At the moment we’re working on solutions to that problem, although we can’t claim that these solutions are perfect. The reason for that is simple: There will be new types of attacks in the future and this is why our solution can’t be perfect. But we need to work on coming up with a solution that’s virtually perfect. We basically need to be one step ahead of criminals and also research new possibilities so we can teach and prepare our systems for them.
Can you give an example of how forgery proofing with regard to IDs with photos could be enhanced in general?
That’s hard to say. It doesn’t depend on just Germany, for example, on German research and German guidelines. We could say the passport issuing process needs to be changed. Even at this stage, the photos need to be examined to determine whether they’re real or morphed. Then we could trust German passports more, but what about those from other countries? Face morphing attacks will continue to be a major problem. It’s not enough to make German passports -- or even passports in general -- secure for the time being, we need to seek out the criminals and their methods. This is why I think the only realistic solution is really to develop methods that uncover this kind of attack. And that’s exactly what we’re working on at the ATHENE research center.
Is Fraunhofer IGD involved in other ATHENE projects about biometrics or face morphing?
There are three biometrics projects going on at ATHENE in which Fraunhofer IGD is also involved. These projects are, themselves, pretty large, however, which is why they will be divided into various project activities.
We’ve already talked about two of the three projects. The first is on quality control of images of faces. We measure the usability of a facial image within facial recognition systems. This is significant not only for passport control, but image recognition is also highly relevant for, say, forensic purposes. Ultimately, we need to know how much we can rely on a facial image in order to decide whether it’s of a specific person or not.

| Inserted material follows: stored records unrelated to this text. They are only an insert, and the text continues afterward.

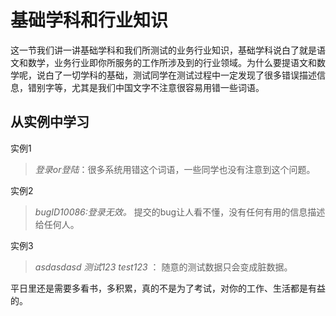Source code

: # 基础学科和行业知识

这一节我们讲一讲基础学科和我们所测试的业务行业知识，基础学科说白了就是语文和数学，业务行业即你所服务的工作所涉及到的行业领域。为什么要提语文和数学呢，说白了一切学科的基础，测试同学在测试过程中一定发现了很多错误描述信息，错别字等，尤其是我们中国文字不注意很容易用错一些词语。

## 从实例中学习
实例1
> _登录or登陆_：很多系统用错这个词语，一些同学也没有注意到这个问题。

实例2
> _bugID10086:登录无效。_ 提交的bug让人看不懂，没有任何有用的信息描述给任何人。

实例3
> _asdasdasd 测试123 test123_ ： 随意的测试数据只会变成脏数据。

平日里还是需要多看书，多积累，真的不是为了考试，对你的工作、生活都是有益的。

In the area of identity management, we’re focusing on variances and variabilities in biometric systems. This includes the morphing attacks we’ve mentioned, but the field itself is much broader. It also includes what are known as “presentation attacks”. Very roughly speaking, this is focusing on photos or videos of a person’s face or fingerprint that are submitted to a system in order to deceive it. We also focus on attacks on privacy that use these systems. If you, say, log into your bank using facial recognition, you want your bank only to use your facial data to verify your identity. In reality, however, facial recognition data can be used to determine your gender, race, health issues and other aspects. We want to make sure facial recognition data is protected and not used for other purposes.
The third project is on biometrics in embedded systems -- systems that don’t have as much variability, but rather have their own detection properties. We’re doing a lot of work on machine learning solutions in this area. The goal is to apply biometrics on, say, cellphones or augmented reality cameras in such a way that they’re really used to enhance security. We’re also working on augmented reality cameras that can also be used at passport control. To accomplish that, we need to develop machine learning solutions with low combination performance.
To wrap up, can you give us a quick look at where the research is going? What will your future research into biometrics and face morphing look like?
We continue to work on new solutions in the identity management project, of course. We’ve identified and defined the main issue. Now we need to use and develop new machine learning methods in order to come up with high-quality, generalizable solutions and be able to detect unknown attacks in time.
Fraunhofer IGD is an institute of applied research, so our focus isn’t on developing a theory that sounds interesting in a scientific paper. Our focus is on creating solutions that are generalizable and can be used practically to combat the problem.